Data from Luciana et al. (2009) also showed that response inhibition (Go-No-go task) and working memory (digit span backwards) were related, although with a low magnitude, to ToL performance in a heterogeneous sample of 9- to 20-year-old individuals. After controlling for intelligence quotient (IQ) and age, only working memory contributed to accuracy in ToL performance (number of perfect solutions and planning time × accuracy index), but the authors did not assess a wide range of EFs such as flexibility, selective attention or, again, different subsystems of working memory.

Reviews by Batista, Adda, Miotto, Lucia, and Scaff (2007) and Unterreiner and Owen (2006) corroborated the absence of a consensus with regard to which measures, among memory, working memory, inhibitory control, intelligence, and cognitive flexibility, can best predict ToL performance. Despite the divergence, inhibitory control and working memory tended be the best predictors of ToL performance. These findings are reasonable because the task required in this test depends on establishing a plan of action, keeping it in memory while the movements are sequentially executed and avoiding impulsive movements and prepotent answers. In some cases, momentarily averting the desired solution and achieving it within the rules of the task may be necessary (Asato et al., 2006).

Another nonconsensual aspect described by Unterreiner and Owen (2006) is the fact that the literature does not report any consensus about the effects of the auditory and visuospatial subsystems of working memory on task performance. These authors have highlighted that the divergences noted between the above findings may be attributable to the large number of versions or adaptations of the ToL and differences in the instructions and measurements taken. They also argued for the need to use the original version of the test, thus allowing a more reliable comparison between investigation results. To overcome this problem, the present study used the original ToL version proposed by Shallice and McCarthy and systematically presented by Krikorian et al. (1994).

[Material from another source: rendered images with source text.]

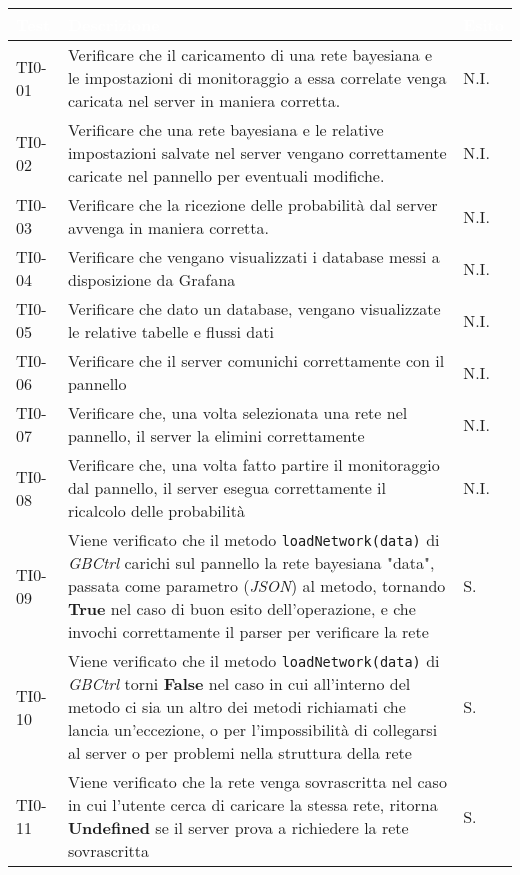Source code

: \begin{longtable}{|C{.15\textwidth}|m{.66\textwidth}|m{.10\textwidth}|}
\hline
{}\textbf{\textcolor{white}{Test}} & \textbf{\textcolor{white}{Descrizione}} & \textbf{\textcolor{white}{Esito}}\\
\hline \hline
\endhead

TI0-01 & Verificare che il caricamento di una rete bayesiana e le impostazioni di monitoraggio a essa correlate venga caricata nel server in maniera corretta. & N.I. \\
\hline
{} TI0-02 & Verificare che una rete bayesiana e le relative impostazioni salvate nel server vengano correttamente caricate nel pannello per eventuali modifiche. & N.I. \\
\hline
TI0-03 & Verificare che la ricezione delle probabilità dal server avvenga in maniera corretta. & N.I. \\
\hline
{} TI0-04 & Verificare che vengano visualizzati i database messi a disposizione da Grafana & N.I. \\
\hline
TI0-05 & Verificare che dato un database, vengano visualizzate le relative tabelle e flussi dati & N.I. \\
\hline
{}TI0-06 & Verificare che il server comunichi correttamente con il pannello & N.I. \\
\hline
TI0-07 & Verificare che, una volta selezionata una rete nel pannello, il server la elimini correttamente & N.I. \\
\hline 
{}TI0-08 & Verificare che, una volta fatto partire il monitoraggio dal pannello, il server esegua correttamente il ricalcolo delle probabilità & N.I. \\  
\hline
TI0-09 & Viene verificato che il metodo \texttt{loadNetwork(data)} di \textit{GBCtrl} carichi sul pannello la rete bayesiana "data", passata come parametro (\textit{JSON}) al metodo, tornando \textbf{True} nel caso di buon esito dell'operazione, e che invochi correttamente il parser per verificare la rete & S.\\
\hline
{}TI0-10 & Viene verificato che il metodo \texttt{loadNetwork(data)} di \textit{GBCtrl} torni \textbf{False} nel caso in cui all'interno del metodo ci sia un altro dei metodi richiamati che lancia un'eccezione, o per l'impossibilità di collegarsi al server o per problemi nella struttura della rete  & S.\\
\hline
TI0-11 & Viene verificato che la rete venga sovrascritta nel caso in cui l'utente cerca di caricare la stessa rete, ritorna \textbf{Undefined} se il server prova a richiedere la rete sovrascritta & S. \\

\end{longtable}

Notably, the majority of the studies summarized in this introduction have investigated processes related to the solution of complex tests using samples composed of adult participants. In studies that evaluated children and adolescents, the results appear to be similar to the results obtained in adults. However, the samples were very heterogeneous so the precise executive demands involved in the ToL task remain unclear. Owing to the shortage of investigations on younger participants, the objective of this work was to investigate the relative contributions of various EFs to ToL performance using a sample composed of children and adolescents. We expected that inhibitory control and working memory measures would emerge as the best predictors of performance in terms of ToL scores.

Methods

Participants

Initially, 159 children and teenagers aged 1017 years and recruited at a public school in the city of São Paulo, Brazil, were tested. Because many of the participants had discrepancies between their ages and school grades, we excluded participants who had either repeated grades or had started school late. Additionally, because of the limited number of 10-year-old participants (n = 11), we opted to exclude them. As a result, the final sample comprised 124 children and teenagers aged 1114 years (M = 12.5 years, SD = 1.14 years) who attended junior high school. Among these, 53 (42.7%) were males. Although no formal testing was performed to rule out intellectual disability beyond the screening for discrepancies between age and school grade (grade retention), no students with mental disabilities or uncorrected sensory disorders were included in the sample based on records and information provided by the participating schools. Table 1 shows the distribution of participants as a function of age and gender and the minimum and maximum ages in months per gender in each age group. All participants were from middle-low and low socioeconomic status.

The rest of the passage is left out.